When was the last time you slowed down, stopped, took three steps back, and created the space for yourself to think about what it means to live well?

Do that with me now please.

As we think about our work at EducationNC over the past five years, much of our conversations have centered around the Aspen Institute’s Executive Seminar on Leadership, Values, and the Good Society. I’ve been through the program, and so have Molly Osborne, Nancy Rose, and Tracey Greene-Washington on our team.

We learned to think intentionally about how we connect the leadership of our self, the leadership of our organization — for us this is EdNC, but it can be your family, your neighborhood, your community, your civic organization, or your work — with the leadership of our society.

Connecting leadership across all the parts of our lives was inevitable for us at EdNC. Much of how and why we do things is born of loss — the loss of Nation Hahn’s beloved wife, Jamie Kirk Hahn.

In this article in Fortune about Nation, “When grief and work mix, there are no easy answers,” he says, “I was able to finally find a work project that felt both connected to the issues that Jamie and I cared about but also felt like something I could make my own.” Nation adds that his role and leadership at EdNC is “also something that could be shaped profoundly by the experience of grief.”

Let’s just start. Think for a minute about who you are. This is a good exercise to help you get below the surface. Have someone ask you over and over again who you are. Here, two of our school leaders demonstrate.

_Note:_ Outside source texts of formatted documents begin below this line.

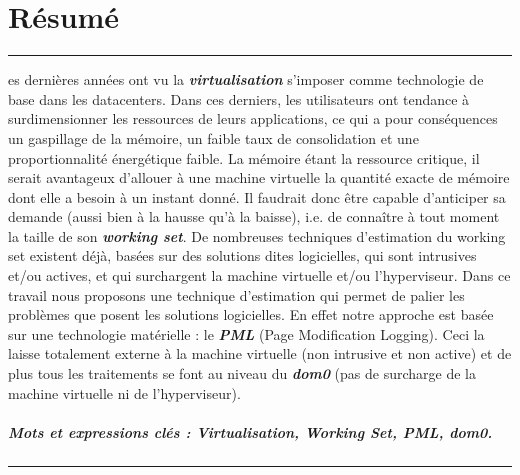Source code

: %
%
%

\chapter*{Résumé}
{
\noindent\rule[3pt]{\textwidth}{1pt}
\vspace{.2cm}

es dernières années ont vu la \textbf{\emph{virtualisation}} s'imposer comme technologie de base dans les datacenters. Dans ces derniers, les utilisateurs ont tendance à surdimensionner les ressources de leurs applications, ce qui a pour conséquences un gaspillage de la mémoire, un faible taux de consolidation et une proportionnalité énergétique faible. La mémoire étant la ressource critique, il serait avantageux d’allouer à une machine virtuelle la quantité exacte de mémoire dont elle a besoin à un instant donné. Il faudrait donc être capable d’anticiper sa demande (aussi bien à la hausse qu’à la baisse), i.e. de connaître à tout moment la taille de son \textbf{\emph{working set}}. De nombreuses techniques d'estimation du working set existent déjà, basées sur des solutions dites logicielles, qui sont intrusives et/ou actives, et qui surchargent la machine virtuelle et/ou l'hyperviseur. Dans ce travail nous proposons une technique d'estimation qui permet de palier les problèmes que posent les solutions logicielles. En effet notre approche est basée sur une technologie matérielle : le \textbf{\emph{PML}} (Page Modification Logging). Ceci la laisse totalement externe à la machine virtuelle (non intrusive et non active) et de plus tous les traitements se font au niveau du \textbf{\emph{dom0}} (pas de surcharge de la machine virtuelle ni de l'hyperviseur). 

\paragraph{Mots et expressions clés : Virtualisation, Working Set, PML, dom0.}

\vspace{.2cm}
\noindent\rule[3pt]{\textwidth}{1pt}
}
\clearpage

I am the CEO and editor-in-chief at EdNC. I am a mama. I am a daughter. I am adopted. I am a lawyer. I have traveled to more than 30 countries. I am fiercely unaffiliated. I am white. I am a Tar Heel. I live with congestive heart failure. I am in the business of hope.

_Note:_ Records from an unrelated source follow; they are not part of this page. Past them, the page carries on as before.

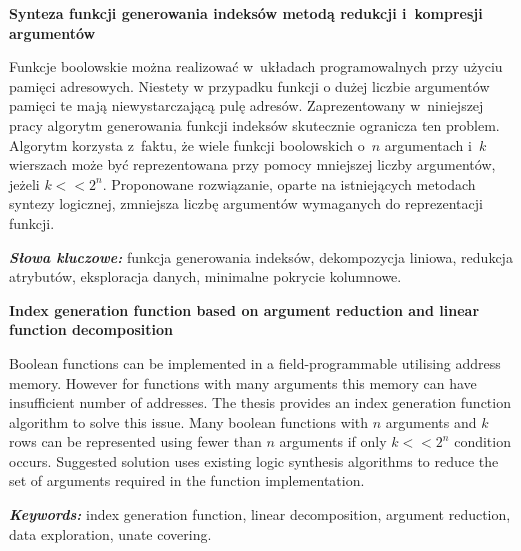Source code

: \newpage
\vspace{10cm}

\newpage
\begin{center}
	\textbf{Synteza funkcji generowania indeksów metodą redukcji i~kompresji argumentów}
\end{center}

Funkcje boolowskie można realizować w~układach programowalnych przy użyciu pamięci adresowych.
Niestety w przypadku funkcji o dużej liczbie argumentów pamięci te mają niewystarczającą pulę adresów.
Zaprezentowany w~niniejszej pracy algorytm generowania funkcji indeksów skutecznie ogranicza ten problem.
Algorytm korzysta z~faktu,
że wiele funkcji boolowskich o~$n$ argumentach i~$k$ wierszach może być reprezentowana przy pomocy mniejszej liczby argumentów,
jeżeli $k<<2^n$.
Proponowane rozwiązanie,
oparte na istniejących metodach syntezy logicznej,
zmniejsza liczbę argumentów wymaganych do reprezentacji funkcji.

\textit{\textbf{Słowa kluczowe:}} funkcja generowania indeksów, dekompozycja liniowa, redukcja atrybutów, eksploracja danych, minimalne pokrycie kolumnowe.

	\vspace{1cm}
\newpage

\begin{center}
    \textbf{Index generation function based on argument reduction and linear function decomposition}
\end{center}

Boolean functions can be implemented in a field-programmable utilising address memory.
However for functions with many arguments this memory can have insufficient number of addresses.
The thesis provides an index generation function algorithm to solve this issue.
Many boolean functions with $n$ arguments and $k$ rows can be represented using fewer than $n$ arguments if only $k<<2^n$ condition occurs.
Suggested solution uses existing logic synthesis algorithms to reduce the set of arguments required in the function implementation.

\textit{\textbf{Keywords:}} index generation function, linear decomposition, argument reduction, data exploration, unate covering.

Now think about all of the roles you play and how they show up in how you think about yourself. We learned this exercise at a thrive retreat with Blue Cross and Blue Shield of North Carolina.

We are children and we are parents, we are workers and we are leaders, we are friends and we are colleagues. The list goes on and on.

Think about the significance of each role to you, and then think about the significance of each role relative to how much time and energy you spend on it.

And then ask yourself, where do you rank? How do you prioritize care of yourself and time for yourself among all of the roles you play each and every day? My boys would note that this is a do-as-I-say-not-as-I-do sort of question.

Leadership begins with self-knowledge and self-care. The Aspen Institute says, “the kind of self-knowledge, perspective, and courage necessary for making decisions that uplift, rather than diminish, our humanity.”

And then we connect that leadership of the self with leadership of our families, our neighborhoods, our communities, our organizations — the fabric of the world as we know it and as we live it.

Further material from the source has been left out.